Two hours! Two hours he had been here! And how much time had he wasted, when the railway-station taxi driver had no idea of the location of the base but had pretended, of course, and they had ended up at a meat-processing plant in the bleakest of all the world’s most miserable industrial zones.
For all his brainpower, Caspian Baraban had made two mistakes. First: He’d believed the idiot taxi driver when he’d claimed from Caspian’s rough instructions to know the location of the base. Second: He had brought no rubles.
Caspian tried at once to call his father for help, but there was no response. Worse, the irate driver had decided that in lieu of rubles, he would take Caspian’s PDA. He had snatched it from the boy’s fingers and driven off, leaving him alone, lost somewhere on the outskirts of St. Petersburg, on the verge (though he would never admit it) of tears.
It had taken another half an hour for him to hitch a lift back into the city. The truck driver might have stopped, but his kindliness ended there. Caspian’s attempts in his imperfect Russian to request that he be taken at once to the base—or if not, a taxi stand—were greeted with dull silence.

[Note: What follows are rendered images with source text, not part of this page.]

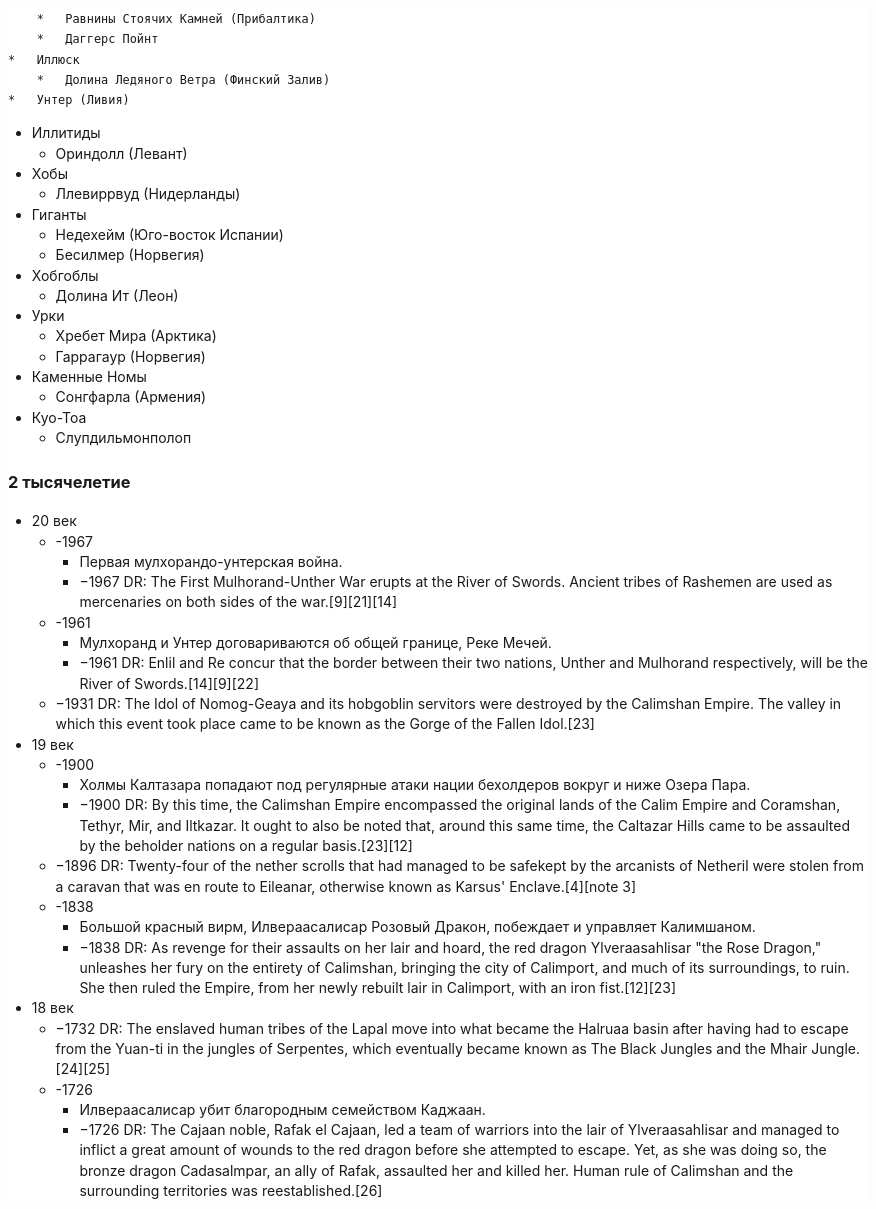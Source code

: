         *   Равнины Стоячих Камней (Прибалтика)
        *   Даггерс Пойнт
    *   Иллюск
        *   Долина Ледяного Ветра (Финский Залив)
    *   Унтер (Ливия)
*   Иллитиды
    *   Ориндолл (Левант)
*   Хобы
    *   Ллевиррвуд (Нидерланды)
*   Гиганты
    *   Недехейм (Юго-восток Испании)
    *   Бесилмер (Норвегия)
*   Хобгоблы
    *   Долина Ит (Леон)
*   Урки
    *   Хребет Мира (Арктика)
    *   Гаррагаур (Норвегия)
*   Каменные Номы
    *   Сонгфарла (Армения)
*   Куо-Тоа
    *   Слупдильмонполоп

### 2 тысячелетие

*   20 век
    *   -1967
        *   Первая мулхорандо-унтерская война.
        *   −1967 DR: The First Mulhorand-Unther War erupts at the River of Swords. Ancient tribes of Rashemen are used as mercenaries on both sides of the war.[9][21][14]
    *   -1961
        *   Мулхоранд и Унтер договариваются об общей границе, Реке Мечей.
        *   −1961 DR: Enlil and Re concur that the border between their two nations, Unther and Mulhorand respectively, will be the River of Swords.[14][9][22]
    *   −1931 DR: The Idol of Nomog-Geaya and its hobgoblin servitors were destroyed by the Calimshan Empire. The valley in which this event took place came to be known as the Gorge of the Fallen Idol.[23]
*   19 век
    *   -1900
        *   Холмы Калтазара попадают под регулярные атаки нации бехолдеров вокруг и ниже Озера Пара.
        *   −1900 DR: By this time, the Calimshan Empire encompassed the original lands of the Calim Empire and Coramshan, Tethyr, Mir, and Iltkazar. It ought to also be noted that, around this same time, the Caltazar Hills came to be assaulted by the beholder nations on a regular basis.[23][12]
    *   −1896 DR: Twenty-four of the nether scrolls that had managed to be safekept by the arcanists of Netheril were stolen from a caravan that was en route to Eileanar, otherwise known as Karsus' Enclave.[4][note 3]
    *   -1838
        *   Большой красный вирм, Илвераасалисар Розовый Дракон, побеждает и управляет Калимшаном.
        *   −1838 DR: As revenge for their assaults on her lair and hoard, the red dragon Ylveraasahlisar "the Rose Dragon," unleashes her fury on the entirety of Calimshan, bringing the city of Calimport, and much of its surroundings, to ruin. She then ruled the Empire, from her newly rebuilt lair in Calimport, with an iron fist.[12][23]
*   18 век
    *   −1732 DR: The enslaved human tribes of the Lapal move into what became the Halruaa basin after having had to escape from the Yuan-ti in the jungles of Serpentes, which eventually became known as The Black Jungles and the Mhair Jungle.[24][25]
    *   -1726
        *   Илвераасалисар убит благородным семейством Каджаан.
        *   −1726 DR: The Cajaan noble, Rafak el Cajaan, led a team of warriors into the lair of Ylveraasahlisar and managed to inflict a great amount of wounds to the red dragon before she attempted to escape. Yet, as she was doing so, the bronze dragon Cadasalmpar, an ally of Rafak, assaulted her and killed her. Human rule of Calimshan and the surrounding territories was reestablished.[26]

The driver chewed and drove, chewed and drove, while Caspian’s anger seethed inside him.
At the precise moment that Will sat on his grandmother’s sofa and said he needed to talk to her about space, Caspian found himself once more abandoned. But this time it was near the Hermitage Museum. Here, there were tourists. And where there were tourists, there were taxis.
The first driver looked criminal, Caspian decided. It was the uneven shape of his head that gave it away. The second was more promising. This man was young. He actually listened.
“Ah, the base?” he said. “Where the drunks had their throats cut.” And he pursed his lips. “You want to go there?”
Caspian could have screamed. “Yes! Yes, I want to go there.” He yanked open the back door and threw himself inside. “Drive!” he ordered.
“You want to go to the base, it is dangerous. I will charge extra.”
“Whatever you like,” Caspian promised. “Whatever you want, I can pay.”
Or his father could, he thought. As the taxi pulled away, Caspian cursed the sun. If it hadn’t been for those flares, he would have been in Petersburg twenty-four hours ago. He could be with his father right now . . .
Thirty minutes later, the cab arrived at the gates to the sprawling base. Caspian could make out the tip of a launch pad, beyond a vast hangar. It looked grim, and gray, lit by a blaring white light. Signs showing stick figures in the throes of electrocution were pinned to the fence.
Two guards sauntered out of their box, holding back two slathering dogs. Caspian had been impatient to jump out to explain. Noticing the dogs, he rolled down the window.
“My name is Caspian Baraban!” he shouted through the snow-stinging wind. “My father wants to see me. Let me in at once.”
“Baraban?” said the first guard.
“Call him!” Caspian almost screamed. “Get on your radio and call him now!”
“All right, all right,” said the second guard. “Calm down. There’s somewhere warm in here where you can wait—”
“I cannot wait!” Caspian interjected. “It is inconceivable!”
“Where you can wait while we contact your father,” the first guard finished.
Your father. And Caspian’s chest swelled suddenly as he imagined the look of pride that would light up his father’s pale face. His son—the genius. His son—who had produced the greatest code in the history of humanity. The code for something beyond infinity. The code for a black hole.